State environmental regulators are proposing to allow Alcoa to monitor pollution leaching from an old landfill on the site of its former Vancouver aluminum smelter, rather than requiring an expensive cleanup.
The final cleanup action plan, to be released today for a 30-day public review, represents the last step to address Alcoa’s lingering industrial legacy along the Columbia River.
o What: A hearing on the state Department of Ecology's proposed cleanup action plan for the old Alcoa site at 5701 N.W. Lower River Road in Vancouver.
It follows last year’s $10 million cleanup of a shoreline tainted with high levels of polychlorinated biphenyls, or PCBs.

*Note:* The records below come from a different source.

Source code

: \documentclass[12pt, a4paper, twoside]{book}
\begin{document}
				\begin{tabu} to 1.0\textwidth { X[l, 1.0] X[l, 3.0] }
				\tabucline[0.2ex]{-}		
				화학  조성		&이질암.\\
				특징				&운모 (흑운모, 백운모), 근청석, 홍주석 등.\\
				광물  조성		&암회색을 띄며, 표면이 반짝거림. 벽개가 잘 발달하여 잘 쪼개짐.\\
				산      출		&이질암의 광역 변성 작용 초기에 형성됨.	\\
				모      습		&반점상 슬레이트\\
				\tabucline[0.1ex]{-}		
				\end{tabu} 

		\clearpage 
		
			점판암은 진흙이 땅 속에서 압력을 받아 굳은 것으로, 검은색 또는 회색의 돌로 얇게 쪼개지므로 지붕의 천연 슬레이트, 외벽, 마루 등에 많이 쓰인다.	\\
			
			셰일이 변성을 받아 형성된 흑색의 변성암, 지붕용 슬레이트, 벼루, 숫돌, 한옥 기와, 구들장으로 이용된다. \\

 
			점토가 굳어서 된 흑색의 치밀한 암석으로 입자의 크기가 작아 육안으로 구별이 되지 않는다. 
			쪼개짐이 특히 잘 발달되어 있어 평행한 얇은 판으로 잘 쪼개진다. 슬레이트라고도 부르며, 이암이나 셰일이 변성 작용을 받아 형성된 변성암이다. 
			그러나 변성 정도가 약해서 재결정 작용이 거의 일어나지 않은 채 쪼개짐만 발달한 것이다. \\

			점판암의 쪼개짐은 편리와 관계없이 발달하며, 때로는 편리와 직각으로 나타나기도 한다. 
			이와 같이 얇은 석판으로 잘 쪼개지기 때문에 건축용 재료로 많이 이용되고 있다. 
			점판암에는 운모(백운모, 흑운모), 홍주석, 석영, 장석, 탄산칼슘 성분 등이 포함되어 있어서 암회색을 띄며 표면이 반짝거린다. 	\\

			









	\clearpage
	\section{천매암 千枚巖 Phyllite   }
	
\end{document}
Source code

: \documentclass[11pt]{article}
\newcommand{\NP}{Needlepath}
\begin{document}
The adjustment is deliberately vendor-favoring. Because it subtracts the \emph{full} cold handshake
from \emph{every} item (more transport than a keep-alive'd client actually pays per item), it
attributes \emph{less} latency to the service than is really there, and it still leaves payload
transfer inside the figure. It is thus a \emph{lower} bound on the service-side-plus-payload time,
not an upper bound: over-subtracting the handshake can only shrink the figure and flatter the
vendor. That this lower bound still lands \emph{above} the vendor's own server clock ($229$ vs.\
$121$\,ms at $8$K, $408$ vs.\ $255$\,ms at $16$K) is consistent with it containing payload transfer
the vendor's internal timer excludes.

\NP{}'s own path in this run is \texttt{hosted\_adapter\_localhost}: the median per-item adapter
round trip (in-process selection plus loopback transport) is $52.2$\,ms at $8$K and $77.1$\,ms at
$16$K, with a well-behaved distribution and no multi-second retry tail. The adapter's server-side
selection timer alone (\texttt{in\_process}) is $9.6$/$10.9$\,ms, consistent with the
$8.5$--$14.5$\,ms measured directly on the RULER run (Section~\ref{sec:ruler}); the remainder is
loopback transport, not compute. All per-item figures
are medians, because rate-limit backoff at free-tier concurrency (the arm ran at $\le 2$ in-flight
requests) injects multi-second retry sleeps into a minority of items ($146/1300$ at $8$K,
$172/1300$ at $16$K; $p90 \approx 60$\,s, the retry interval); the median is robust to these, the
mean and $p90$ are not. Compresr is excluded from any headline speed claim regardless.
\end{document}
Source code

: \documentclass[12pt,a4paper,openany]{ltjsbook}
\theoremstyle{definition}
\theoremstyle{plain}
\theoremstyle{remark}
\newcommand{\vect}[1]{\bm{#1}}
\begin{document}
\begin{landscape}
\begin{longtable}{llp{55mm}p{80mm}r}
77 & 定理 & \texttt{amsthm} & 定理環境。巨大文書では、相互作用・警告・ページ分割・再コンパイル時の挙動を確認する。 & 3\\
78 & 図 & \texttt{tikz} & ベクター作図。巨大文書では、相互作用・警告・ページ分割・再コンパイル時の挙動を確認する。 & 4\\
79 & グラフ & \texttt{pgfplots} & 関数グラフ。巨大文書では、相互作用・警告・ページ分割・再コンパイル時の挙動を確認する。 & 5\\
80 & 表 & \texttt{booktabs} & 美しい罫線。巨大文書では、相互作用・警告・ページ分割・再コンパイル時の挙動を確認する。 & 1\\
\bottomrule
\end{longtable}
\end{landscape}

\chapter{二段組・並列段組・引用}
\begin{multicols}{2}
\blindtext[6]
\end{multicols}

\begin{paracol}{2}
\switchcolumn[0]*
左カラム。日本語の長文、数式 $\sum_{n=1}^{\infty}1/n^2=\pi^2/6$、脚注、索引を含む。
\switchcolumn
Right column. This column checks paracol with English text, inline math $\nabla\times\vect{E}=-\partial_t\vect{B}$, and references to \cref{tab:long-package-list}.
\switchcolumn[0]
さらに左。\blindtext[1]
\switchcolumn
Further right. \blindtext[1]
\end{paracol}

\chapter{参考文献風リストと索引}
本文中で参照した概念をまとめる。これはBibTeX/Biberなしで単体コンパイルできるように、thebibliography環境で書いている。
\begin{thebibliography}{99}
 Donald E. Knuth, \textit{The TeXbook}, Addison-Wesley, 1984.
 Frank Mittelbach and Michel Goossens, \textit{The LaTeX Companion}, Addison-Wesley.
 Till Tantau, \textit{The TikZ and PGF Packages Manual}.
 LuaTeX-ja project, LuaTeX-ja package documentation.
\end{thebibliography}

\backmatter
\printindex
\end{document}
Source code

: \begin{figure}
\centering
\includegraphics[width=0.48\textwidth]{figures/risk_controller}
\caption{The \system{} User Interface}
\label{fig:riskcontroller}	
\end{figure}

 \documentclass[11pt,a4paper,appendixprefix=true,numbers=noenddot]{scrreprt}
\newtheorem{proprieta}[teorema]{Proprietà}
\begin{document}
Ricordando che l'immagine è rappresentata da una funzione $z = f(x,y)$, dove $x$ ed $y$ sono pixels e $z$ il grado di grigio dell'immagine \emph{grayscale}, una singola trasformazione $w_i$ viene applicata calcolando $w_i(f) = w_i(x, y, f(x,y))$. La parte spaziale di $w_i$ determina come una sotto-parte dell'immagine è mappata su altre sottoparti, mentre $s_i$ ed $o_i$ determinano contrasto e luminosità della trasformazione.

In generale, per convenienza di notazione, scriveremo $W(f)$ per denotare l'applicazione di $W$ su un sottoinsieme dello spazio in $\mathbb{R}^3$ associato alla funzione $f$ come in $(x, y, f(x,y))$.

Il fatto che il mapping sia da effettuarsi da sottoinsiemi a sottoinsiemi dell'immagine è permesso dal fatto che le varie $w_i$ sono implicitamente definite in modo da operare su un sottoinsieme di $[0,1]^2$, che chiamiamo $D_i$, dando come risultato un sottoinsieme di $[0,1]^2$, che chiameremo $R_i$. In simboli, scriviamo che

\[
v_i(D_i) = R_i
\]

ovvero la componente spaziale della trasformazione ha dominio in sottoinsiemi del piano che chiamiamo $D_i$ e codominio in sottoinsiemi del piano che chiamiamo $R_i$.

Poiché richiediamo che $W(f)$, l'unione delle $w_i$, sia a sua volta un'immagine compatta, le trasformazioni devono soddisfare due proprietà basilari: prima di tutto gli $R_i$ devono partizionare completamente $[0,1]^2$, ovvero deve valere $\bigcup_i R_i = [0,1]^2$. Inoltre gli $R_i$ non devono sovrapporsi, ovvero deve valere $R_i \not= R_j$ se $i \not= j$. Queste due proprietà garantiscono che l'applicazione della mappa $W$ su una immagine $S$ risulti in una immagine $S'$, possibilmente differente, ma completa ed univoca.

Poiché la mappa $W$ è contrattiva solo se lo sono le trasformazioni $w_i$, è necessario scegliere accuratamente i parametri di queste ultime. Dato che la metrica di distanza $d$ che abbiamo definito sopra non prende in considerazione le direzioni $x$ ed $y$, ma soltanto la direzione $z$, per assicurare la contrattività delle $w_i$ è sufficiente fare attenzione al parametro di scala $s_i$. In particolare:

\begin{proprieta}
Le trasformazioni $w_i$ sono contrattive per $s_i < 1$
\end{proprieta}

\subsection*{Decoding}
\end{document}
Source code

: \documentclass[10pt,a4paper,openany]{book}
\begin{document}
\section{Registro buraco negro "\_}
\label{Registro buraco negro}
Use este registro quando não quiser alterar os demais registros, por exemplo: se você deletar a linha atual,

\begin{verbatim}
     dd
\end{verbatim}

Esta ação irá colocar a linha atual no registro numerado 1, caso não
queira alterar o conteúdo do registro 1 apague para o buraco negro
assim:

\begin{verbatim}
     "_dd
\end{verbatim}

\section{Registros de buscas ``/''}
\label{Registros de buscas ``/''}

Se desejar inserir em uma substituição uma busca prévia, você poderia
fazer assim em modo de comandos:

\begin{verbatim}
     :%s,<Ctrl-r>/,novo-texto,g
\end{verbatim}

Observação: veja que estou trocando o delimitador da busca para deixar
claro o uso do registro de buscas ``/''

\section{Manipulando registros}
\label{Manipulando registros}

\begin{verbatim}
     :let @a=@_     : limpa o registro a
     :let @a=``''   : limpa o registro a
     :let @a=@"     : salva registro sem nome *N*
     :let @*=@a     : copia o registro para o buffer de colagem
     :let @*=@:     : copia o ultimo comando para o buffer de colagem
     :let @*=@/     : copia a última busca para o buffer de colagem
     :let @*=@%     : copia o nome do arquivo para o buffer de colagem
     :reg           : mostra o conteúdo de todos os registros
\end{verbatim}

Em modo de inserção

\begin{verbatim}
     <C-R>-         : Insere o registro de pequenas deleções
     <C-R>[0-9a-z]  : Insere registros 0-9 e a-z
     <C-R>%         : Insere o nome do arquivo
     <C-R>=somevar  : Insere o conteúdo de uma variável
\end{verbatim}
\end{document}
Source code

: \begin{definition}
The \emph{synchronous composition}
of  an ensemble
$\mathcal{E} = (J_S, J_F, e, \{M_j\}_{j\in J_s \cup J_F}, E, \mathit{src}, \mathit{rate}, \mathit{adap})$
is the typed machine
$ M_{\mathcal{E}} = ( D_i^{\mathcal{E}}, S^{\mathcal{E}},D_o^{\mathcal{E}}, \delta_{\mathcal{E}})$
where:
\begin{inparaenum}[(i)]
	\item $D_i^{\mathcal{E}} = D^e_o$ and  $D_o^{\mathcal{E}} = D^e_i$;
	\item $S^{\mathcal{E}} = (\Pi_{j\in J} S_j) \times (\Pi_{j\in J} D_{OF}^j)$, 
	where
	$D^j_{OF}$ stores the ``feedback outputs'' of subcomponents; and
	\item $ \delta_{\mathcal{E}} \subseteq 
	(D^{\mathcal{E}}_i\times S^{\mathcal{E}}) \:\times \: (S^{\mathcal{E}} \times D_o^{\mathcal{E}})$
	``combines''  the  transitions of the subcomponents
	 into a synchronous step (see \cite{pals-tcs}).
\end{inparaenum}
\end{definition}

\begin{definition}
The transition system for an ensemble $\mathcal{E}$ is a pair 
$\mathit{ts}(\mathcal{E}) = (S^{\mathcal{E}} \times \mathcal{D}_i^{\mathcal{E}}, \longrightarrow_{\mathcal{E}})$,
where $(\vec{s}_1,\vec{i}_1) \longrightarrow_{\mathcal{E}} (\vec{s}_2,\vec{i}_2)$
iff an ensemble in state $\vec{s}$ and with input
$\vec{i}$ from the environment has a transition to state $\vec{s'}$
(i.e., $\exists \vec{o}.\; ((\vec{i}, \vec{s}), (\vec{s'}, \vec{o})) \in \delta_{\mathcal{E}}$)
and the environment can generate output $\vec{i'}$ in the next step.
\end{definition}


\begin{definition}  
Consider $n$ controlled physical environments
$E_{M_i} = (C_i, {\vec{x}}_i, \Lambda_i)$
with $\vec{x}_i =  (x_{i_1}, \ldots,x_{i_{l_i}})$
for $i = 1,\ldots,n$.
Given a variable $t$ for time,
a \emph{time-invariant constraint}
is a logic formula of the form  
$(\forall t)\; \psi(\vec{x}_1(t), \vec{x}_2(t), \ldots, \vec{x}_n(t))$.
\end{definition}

The state Department of Ecology isn’t proposing to force such an expensive remedy for the old unlined landfill 50 feet back from the Columbia’s shoreline. Instead, the Pittsburgh-based company will be required to monitor groundwater polluted with trichloroethylene, or TCE, until it ultimately dissipates into the river.
TCE is a type of industrial solvent that, like PCBs, is a suspected carcinogen.
The level of TCE in the groundwater below the landfill is above the state’s cleanup threshold, but officials contend that it’s impractical to force a cleanup that’s estimated to cost $22 million to $24 million.
“Water-treatment technologies using groundwater pump-and-treat systems and reactive barriers were examined and were not practical for this site,” according to the proposed cleanup action plan.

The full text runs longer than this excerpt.